Un vœu pieu, nécessaire, et qui implique de changer drastiquement nombres d’aspects relatifs à la consommation de l’espèce Homo sapiens, notamment afin de réduire la production de CO2, principal gaz à effet de serre (GES) et agent causatif majeur de ce phénomène de réchauffement climatique. Bon, j’enfonce un peu des portes d’ores et déjà grandes ouvertes en guise de préambule ! Allons dans du nouveau… Un étude particulièrement éclairante, publiée depuis 2020 par des laboratoires Américains et Anglais dans le journal Science1, a permis de démontrer que quand bien même nous cesserions instantanément l’usage de l’ensemble des combustibles fossiles (pétrole, gaz, charbon), les émissions dues au système alimentaire mondial à elles seules empêcheraient d’atteindre notre objectif de limitation du changement climatique ! Pour mettre un peu « les pieds dans le plats » : en partant de là, ça ne paraît vraiment pas gagné… Ce système alimentaire mondial représente tout de même (et à lui seul) 1/3 de notre production de GES2,3 ! Alors pour réduire les émissions causées par notre production de nourriture, plusieurs solutions sont possibles : adapter notre régime alimentaire (moins de viande/poisson), réduire les déchets alimentaires (à titre d’exemple, une étude du Programme des Nations Unies pour l’Environnement (PNUE) estimait en 2019 que 17% de la nourriture totale disponible terminait dans nos poubelles), améliorer les pratiques agricoles aussi (moins d’intrants chimiques utilisés = moins d’intrants chimiques produits = moins de GES émis)… Parmi ces quelques solutions, l’une d’entre-elles ne présente quasiment aucun coût (y compris en Recherche et Développement via l’apport de nouvelles « innovations ») : adapter notre régime alimentaire ! Et n’oublions pas que réduire notre consommation d’aliments d’origine animale, ça signifie aussi réduire l’utilisation des sols, stabiliser les cycles biogéochimiques (flux de carbone ou d’azote), améliorer la biodiversité, limiter l’utilisation de l’eau (paraît que ça pose déjà des problèmes…), et améliorer les résultats en matière de santé publique aussi4–6 ! Il faut également garder en tête que les émissions mondiales de GES provenant des aliments d'origine animale sont 2x plus importantes que celles provenant des aliments d'origine végétale (pour une production alimentaire à masse égale)7. Ça ne compte quand même « pas pour du beurre » !
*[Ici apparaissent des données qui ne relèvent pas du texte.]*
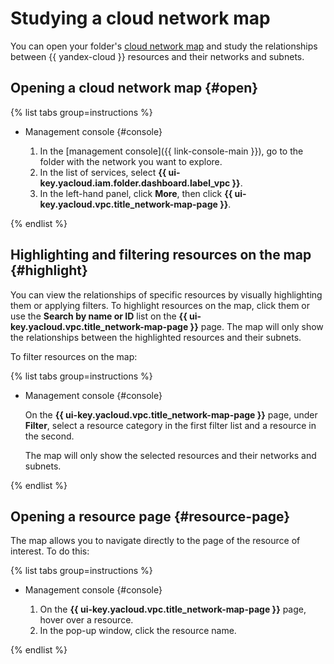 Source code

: # Studying a cloud network map

You can open your folder's [cloud network map](../concepts/network.md#map) and study the relationships between {{ yandex-cloud }} resources and their networks and subnets.

## Opening a cloud network map {#open}

{% list tabs group=instructions %}

- Management console {#console}

   1. In the [management console]({{ link-console-main }}), go to the folder with the network you want to explore.
   1. In the list of services, select **{{ ui-key.yacloud.iam.folder.dashboard.label_vpc }}**.
   1. In the left-hand panel, click **More**, then click **{{ ui-key.yacloud.vpc.title_network-map-page }}**.

{% endlist %}

## Highlighting and filtering resources on the map {#highlight}

You can view the relationships of specific resources by visually highlighting them or applying filters. To highlight resources on the map, click them or use the **Search by name or ID** list on the **{{ ui-key.yacloud.vpc.title_network-map-page }}** page. The map will only show the relationships between the highlighted resources and their subnets.

To filter resources on the map:

{% list tabs group=instructions %}

- Management console {#console}

   On the **{{ ui-key.yacloud.vpc.title_network-map-page }}** page, under **Filter**, select a resource category in the first filter list and a resource in the second.

   The map will only show the selected resources and their networks and subnets.

{% endlist %}

## Opening a resource page {#resource-page}

The map allows you to navigate directly to the page of the resource of interest. To do this:

{% list tabs group=instructions %}

- Management console {#console}

   1. On the **{{ ui-key.yacloud.vpc.title_network-map-page }}** page, hover over a resource.
   1. In the pop-up window, click the resource name.

{% endlist %}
Mais tout ce dont je viens de parler plus haut, ce sont les coûts DIRECTS en rapport avec notre alimentation. Qu’en est-il des coûts INDIRECTS, ceux qui sont planqués « sous la table » ?  Par coûts indirects, j’entends par exemple le coût des dégâts faits aux espèces terrestres ou marines, ou encore le coût lié aux diverses maladies en lien avec l’alimentation (y compris les cancers ou même la malnutrition, entraînant possible obésité, diabète et j’en passe)… Des coûts écologiques et socio-économiques (on parle d’externalités) qui ne se reflètent pas pleinement sur les prix que nous payons tant comme producteurs que comme consommateurs.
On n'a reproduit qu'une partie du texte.